WHAT IS REQUIRED: In the records that follow, find the line with "First of all, I"; from there, retype every line exactly through the line with "This foreword will", which also belongs to the answer.

** Opening WORKING DATA block **

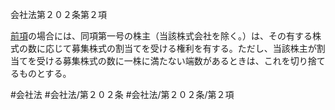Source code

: 会社法第２０２条第２項

[前項](会社法＿＿＿＿第２０２条第１項)の場合には、同項第一号の株主（当該株式会社を除く。）は、その有する株式の数に応じて募集株式の割当てを受ける権利を有する。ただし、当該株主が割当てを受ける募集株式の数に一株に満たない端数があるときは、これを切り捨てるものとする。

#会社法
#会社法/第２０２条
#会社法/第２０２条/第２項
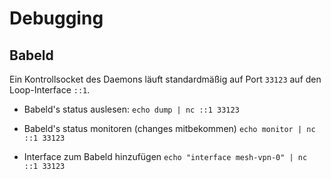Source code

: # Debugging

## Babeld

Ein Kontrollsocket des Daemons läuft standardmäßig auf Port `33123` auf den Loop-Interface `::1`.

- Babeld's status auslesen:
  `echo dump | nc ::1 33123`

- Babeld's status monitoren (changes mitbekommen)
`echo monitor | nc ::1 33123`

- Interface zum Babeld hinzufügen
`echo "interface mesh-vpn-0" | nc ::1 33123`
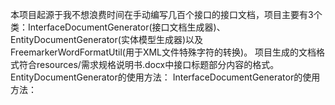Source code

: 本项目起源于我不想浪费时间在手动编写几百个接口的接口文档，项目主要有3个类：InterfaceDocumentGenerator(接口文档生成器)、EntityDocumentGenerator(实体模型生成器)以及FreemarkerWordFormatUtil(用于XML文件特殊字符的转换)。
项目生成的文档格式符合resources/需求规格说明书.docx中接口标题部分内容的格式。
EntityDocumentGenerator的使用方法：
InterfaceDocumentGenerator的使用方法：

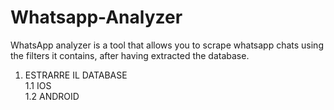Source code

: # Whatsapp-Analyzer
WhatsApp analyzer is a tool that allows you to scrape whatsapp chats using the filters it contains, after having extracted the database.


1. ESTRARRE IL DATABASE <br>
   1.1 IOS <br>
   1.2 ANDROID <bR>


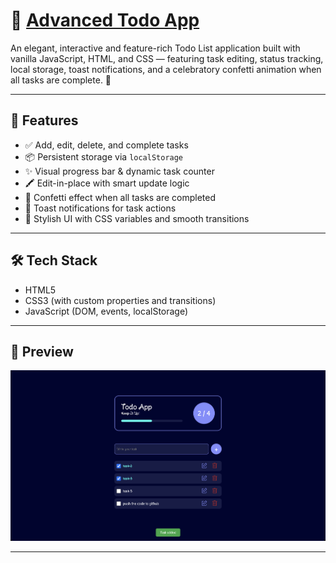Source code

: # 📝 [Advanced Todo App](https://todo-js-ashy.vercel.app/)

An elegant, interactive and feature-rich Todo List application built with vanilla JavaScript, HTML, and CSS — featuring task editing, status tracking, local storage, toast notifications, and a celebratory confetti animation when all tasks are complete. 🎉

---

## 🚀 Features

- ✅ Add, edit, delete, and complete tasks
- 📦 Persistent storage via `localStorage`
- ✨ Visual progress bar & dynamic task counter
- 🖍️ Edit-in-place with smart update logic
- 🎊 Confetti effect when all tasks are completed
- 🔔 Toast notifications for task actions
- 💅 Stylish UI with CSS variables and smooth transitions

---

## 🛠️ Tech Stack

- HTML5
- CSS3 (with custom properties and transitions)
- JavaScript (DOM, events, localStorage)

---

## 📸 Preview

![App Screenshot](img/preview.png)

---
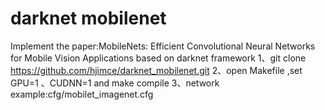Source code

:# darknet mobilenet
Implement  the paper:MobileNets: Efficient Convolutional Neural Networks for Mobile Vision Applications  based on darknet framework
1、git clone https://github.com/hjimce/darknet_mobilenet.git
2、open Makefile ,set GPU=1 、CUDNN=1 and make compile
3、network example:cfg/mobilet_imagenet.cfg 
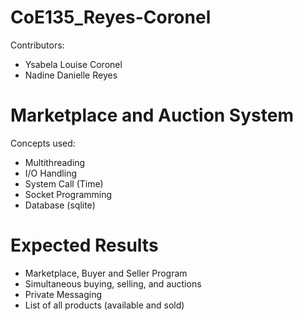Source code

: # CoE135_Reyes-Coronel

Contributors: 
- Ysabela Louise Coronel 
- Nadine Danielle Reyes

# Marketplace and Auction System

Concepts used:
 - Multithreading
 - I/O Handling
 - System Call (Time)
 - Socket Programming
 - Database (sqlite)

# Expected Results
- Marketplace, Buyer and Seller Program
- Simultaneous buying, selling, and auctions
- Private Messaging
- List of all products (available and sold)
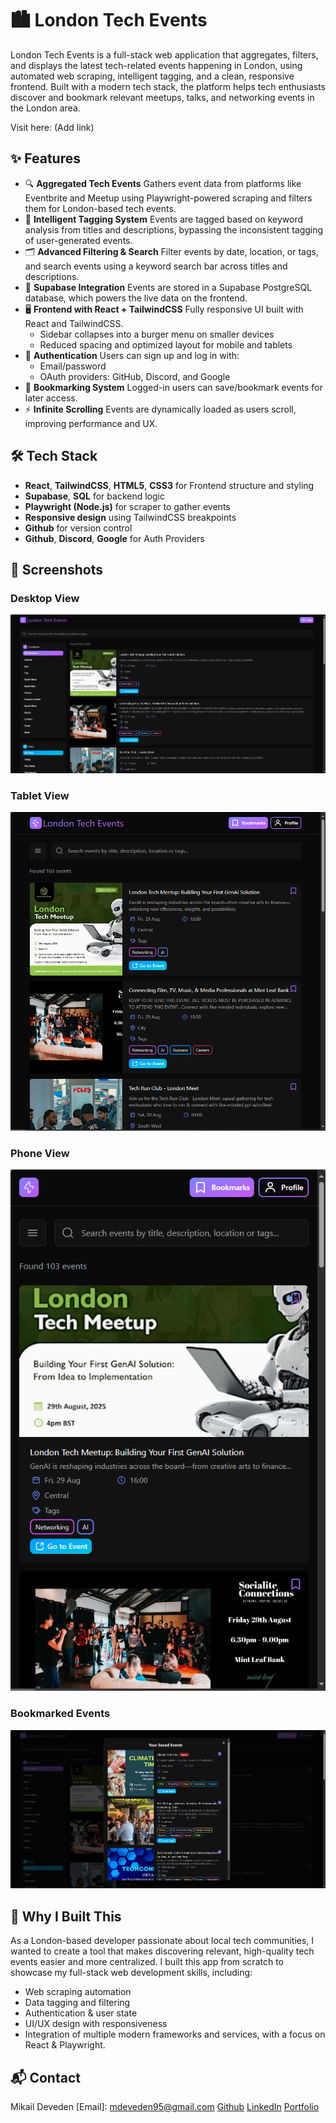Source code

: # 🏙️ London Tech Events

London Tech Events is a full-stack web application that aggregates, filters, and displays the latest tech-related events 
happening in London, using automated web scraping, intelligent tagging, and a clean, responsive frontend. Built with a modern tech stack, the platform helps tech enthusiasts discover and bookmark relevant meetups, talks, and networking events in the London area.

Visit here: (Add link)

## ✨ Features

- 🔍 **Aggregated Tech Events** 
  Gathers event data from platforms like Eventbrite and Meetup using Playwright-powered scraping and filters them for
  London-based tech events.
- 🧠 **Intelligent Tagging System**
  Events are tagged based on keyword analysis from titles and descriptions, bypassing the inconsistent tagging of
  user-generated events.
- 🗂️ **Advanced Filtering & Search**
  Filter events by date, location, or tags, and search events using a keyword search bar across titles and descriptions.
- 💾 **Supabase Integration**
  Events are stored in a Supabase PostgreSQL database, which powers the live data on the frontend.
- 🖥️ **Frontend with React + TailwindCSS**
  Fully responsive UI built with React and TailwindCSS.
  - Sidebar collapses into a burger menu on smaller devices
  - Reduced spacing and optimized layout for mobile and tablets
- 🔐 **Authentication**
  Users can sign up and log in with:
  - Email/password
  - OAuth providers: GitHub, Discord, and Google
- 📌 **Bookmarking System**
  Logged-in users can save/bookmark events for later access.
- ⚡ **Infinite Scrolling**
  Events are dynamically loaded as users scroll, improving performance and UX.

## 🛠️ Tech Stack

- **React**, **TailwindCSS**, **HTML5**, **CSS3** for Frontend structure and styling
- **Supabase**, **SQL**	for backend logic
- **Playwright (Node.js)** for scraper to gather events
- **Responsive design** using TailwindCSS breakpoints
- **Github** for version control
- **Github**, **Discord**, **Google** for Auth Providers

## 📸 Screenshots

### Desktop View
![Desktop View](screenshots/desktop-view.png)

### Tablet View
![Tablet View](screenshots/tablet-view.png)

### Phone View
![Phone View](screenshots/phone-view.png)

### Bookmarked Events
![Bookmarked Events](screenshots/bookmarked-events.png)

## 🙋 Why I Built This

As a London-based developer passionate about local tech communities, I wanted to create a tool that makes discovering relevant, high-quality tech events easier and more centralized. I built this app from scratch to showcase my full-stack web development skills, including:
- Web scraping automation
- Data tagging and filtering
- Authentication & user state
- UI/UX design with responsiveness
- Integration of multiple modern frameworks and services, with a focus on React & Playwright.

## 📬 Contact
Mikail Deveden
[Email]: mdeveden95@gmail.com
[Github](https://github.com/MikailMichael)
[LinkedIn](https://www.linkedin.com/in/mikail-deveden/)
[Portfolio](https://mikaildeveden.co.uk/)
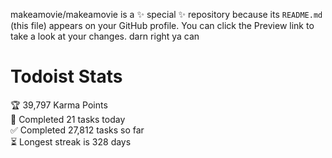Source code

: makeamovie/makeamovie is a ✨ special ✨ repository because its `README.md` (this file) appears on your GitHub profile.
You can click the Preview link to take a look at your changes. darn right ya can

# Todoist Stats

<!-- TODO-IST:START -->
🏆  39,797 Karma Points           
🌸  Completed 21 tasks today           
✅  Completed 27,812 tasks so far           
⏳  Longest streak is 328 days
<!-- TODO-IST:END -->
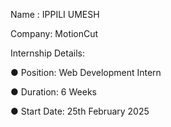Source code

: Name : IPPILI UMESH 

Company: MotionCut

Internship Details:

● Position: Web Development Intern

● Duration: 6 Weeks

● Start Date: 25th February 2025
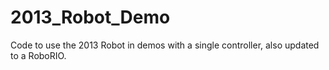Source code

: # 2013_Robot_Demo
Code to use the 2013 Robot in demos with a single controller, also updated to a RoboRIO.
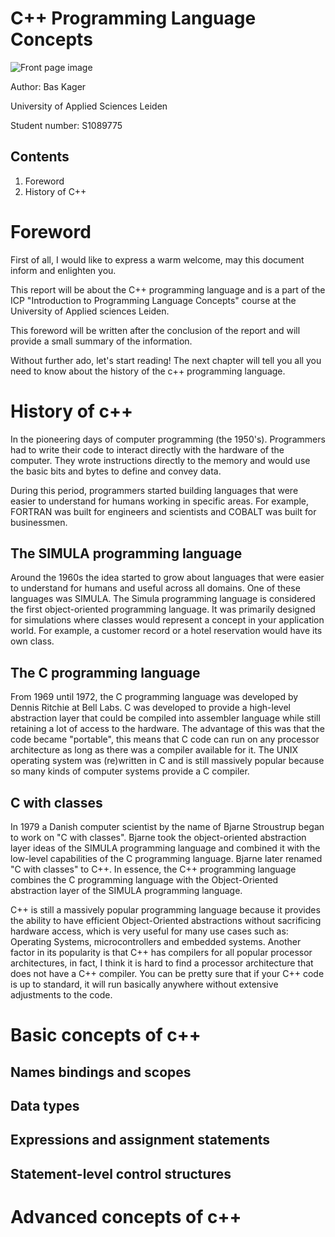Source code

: # C++ Programming Language Concepts

![Front page image](https://lh3.googleusercontent.com/-sgizXxYbUmw/VgfUaghisiI/AAAAAAAAIDs/XJtkzAF2akA/w530-h397-n/df06b5f4-0670-4241-9e5e-fa8fde7787ba)

Author: Bas Kager

University of Applied Sciences Leiden

Student number: S1089775

## Contents
1. Foreword
2. History of C++

# Foreword
First of all, I would like to express a warm welcome, may this document inform and enlighten you.

This report will be about the C++ programming language and is a part of the ICP "Introduction to Programming Language Concepts"  course at the University of Applied sciences Leiden.

This foreword will be written after the conclusion of the report and will provide a small summary of the information.

Without further ado, let's start reading! The next chapter will tell you all you need to know about the history of the c++ programming language.

# History of c++
In the pioneering days of computer programming (the 1950's). Programmers had to write their code to interact directly with the hardware of the computer. They wrote instructions directly to the memory and would use the basic bits and bytes to define and convey data.

During this period, programmers started building languages that were easier to understand for humans working in specific areas. For example, FORTRAN was built for engineers and scientists and COBALT was built for businessmen.

## The SIMULA programming language
Around the 1960s the idea started to grow about languages that were easier to understand for humans and useful across all domains. One of these languages was SIMULA. The Simula programming language is considered the first object-oriented programming language. It was primarily designed for simulations where classes would represent a concept in your application world. For example, a customer record or a hotel reservation would have its own class.

## The C programming language
From 1969 until 1972, the C programming language was developed by Dennis Ritchie at Bell Labs. C was developed to provide a high-level abstraction layer that could be compiled into assembler language while still retaining a lot of access to the hardware. The advantage of this was that the code became "portable", this means that C code can run on any processor architecture as long as there was a compiler available for it. The UNIX operating system was (re)written in C and is still massively popular because so many kinds of computer systems provide a C compiler.

## C with classes
In 1979 a Danish computer scientist by the name of Bjarne Stroustrup began to work on "C with classes". Bjarne took the object-oriented abstraction layer ideas of the SIMULA programming language and combined it with the low-level capabilities of the C programming language. Bjarne later renamed "C with classes" to C++. In essence, the C++ programming language combines the C programming language with the Object-Oriented abstraction layer of the SIMULA programming language.

C++ is still a massively popular programming language because it provides the ability to have efficient Object-Oriented abstractions without sacrificing hardware access, which is very useful for many use cases such as: Operating Systems, microcontrollers and embedded systems. Another factor in its popularity is that C++ has compilers for all popular processor architectures, in fact, I think it is hard to find a processor architecture that does not have a C++ compiler. You can be pretty sure that if your C++ code is up to standard, it will run basically anywhere without extensive adjustments to the code.

# Basic concepts of c++
## Names bindings and scopes

## Data types

## Expressions and assignment statements

## Statement-level control structures

# Advanced concepts of c++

** Closing WORKING DATA block **

WRITTEN RESPONSE:
First of all, I would like to express a warm welcome, may this document inform and enlighten you.

This report will be about the C++ programming language and is a part of the ICP "Introduction to Programming Language Concepts"  course at the University of Applied sciences Leiden.

This foreword will be written after the conclusion of the report and will provide a small summary of the information.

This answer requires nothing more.